Activity:
Repeat the lines of the data exactly and exclude any picture among them.

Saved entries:
= Beginning of Section =

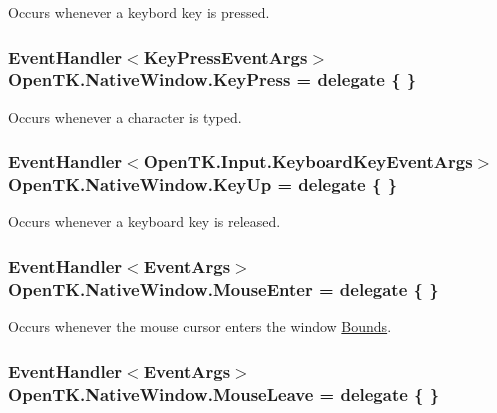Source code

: Occurs whenever a keybord key is pressed. 

\hypertarget{class_open_t_k_1_1_native_window_a77b59f8d65f596bdabc4f199dfa1dc0e}{
\subsubsection[{Key\-Press}]{\setlength{\rightskip}{0pt plus 5cm}Event\-Handler$<${\bf Key\-Press\-Event\-Args}$>$ Open\-T\-K.\-Native\-Window.\-Key\-Press = delegate \{ \}}}\label{class_open_t_k_1_1_native_window_a77b59f8d65f596bdabc4f199dfa1dc0e}


Occurs whenever a character is typed. 

\hypertarget{class_open_t_k_1_1_native_window_ab124b92a7dc7bec0d6a752b15103e36d}{
\subsubsection[{Key\-Up}]{\setlength{\rightskip}{0pt plus 5cm}Event\-Handler$<${\bf Open\-T\-K.\-Input.\-Keyboard\-Key\-Event\-Args}$>$ Open\-T\-K.\-Native\-Window.\-Key\-Up = delegate \{ \}}}\label{class_open_t_k_1_1_native_window_ab124b92a7dc7bec0d6a752b15103e36d}


Occurs whenever a keyboard key is released. 

\hypertarget{class_open_t_k_1_1_native_window_a04e101987663c30051ae857f7b440f52}{
\subsubsection[{Mouse\-Enter}]{\setlength{\rightskip}{0pt plus 5cm}Event\-Handler$<$Event\-Args$>$ Open\-T\-K.\-Native\-Window.\-Mouse\-Enter = delegate \{ \}}}\label{class_open_t_k_1_1_native_window_a04e101987663c30051ae857f7b440f52}


Occurs whenever the mouse cursor enters the window \hyperlink{class_open_t_k_1_1_native_window_ac0325973134062eba62484df45236464}{Bounds}. 

\hypertarget{class_open_t_k_1_1_native_window_aa1f74c551b636689078e31d72627e856}{
\subsubsection[{Mouse\-Leave}]{\setlength{\rightskip}{0pt plus 5cm}Event\-Handler$<$Event\-Args$>$ Open\-T\-K.\-Native\-Window.\-Mouse\-Leave = delegate \{ \}}}\label{class_open_t_k_1_1_native_window_aa1f74c551b636689078e31d72627e856}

= End of Section =

Answer box:
Source code

: Occurs whenever a keybord key is pressed. 

\hypertarget{class_open_t_k_1_1_native_window_a77b59f8d65f596bdabc4f199dfa1dc0e}{
\subsubsection[{Key\-Press}]{\setlength{\rightskip}{0pt plus 5cm}Event\-Handler$<${\bf Key\-Press\-Event\-Args}$>$ Open\-T\-K.\-Native\-Window.\-Key\-Press = delegate \{ \}}}\label{class_open_t_k_1_1_native_window_a77b59f8d65f596bdabc4f199dfa1dc0e}


Occurs whenever a character is typed. 

\hypertarget{class_open_t_k_1_1_native_window_ab124b92a7dc7bec0d6a752b15103e36d}{
\subsubsection[{Key\-Up}]{\setlength{\rightskip}{0pt plus 5cm}Event\-Handler$<${\bf Open\-T\-K.\-Input.\-Keyboard\-Key\-Event\-Args}$>$ Open\-T\-K.\-Native\-Window.\-Key\-Up = delegate \{ \}}}\label{class_open_t_k_1_1_native_window_ab124b92a7dc7bec0d6a752b15103e36d}


Occurs whenever a keyboard key is released. 

\hypertarget{class_open_t_k_1_1_native_window_a04e101987663c30051ae857f7b440f52}{
\subsubsection[{Mouse\-Enter}]{\setlength{\rightskip}{0pt plus 5cm}Event\-Handler$<$Event\-Args$>$ Open\-T\-K.\-Native\-Window.\-Mouse\-Enter = delegate \{ \}}}\label{class_open_t_k_1_1_native_window_a04e101987663c30051ae857f7b440f52}


Occurs whenever the mouse cursor enters the window \hyperlink{class_open_t_k_1_1_native_window_ac0325973134062eba62484df45236464}{Bounds}. 

\hypertarget{class_open_t_k_1_1_native_window_aa1f74c551b636689078e31d72627e856}{
\subsubsection[{Mouse\-Leave}]{\setlength{\rightskip}{0pt plus 5cm}Event\-Handler$<$Event\-Args$>$ Open\-T\-K.\-Native\-Window.\-Mouse\-Leave = delegate \{ \}}}\label{class_open_t_k_1_1_native_window_aa1f74c551b636689078e31d72627e856}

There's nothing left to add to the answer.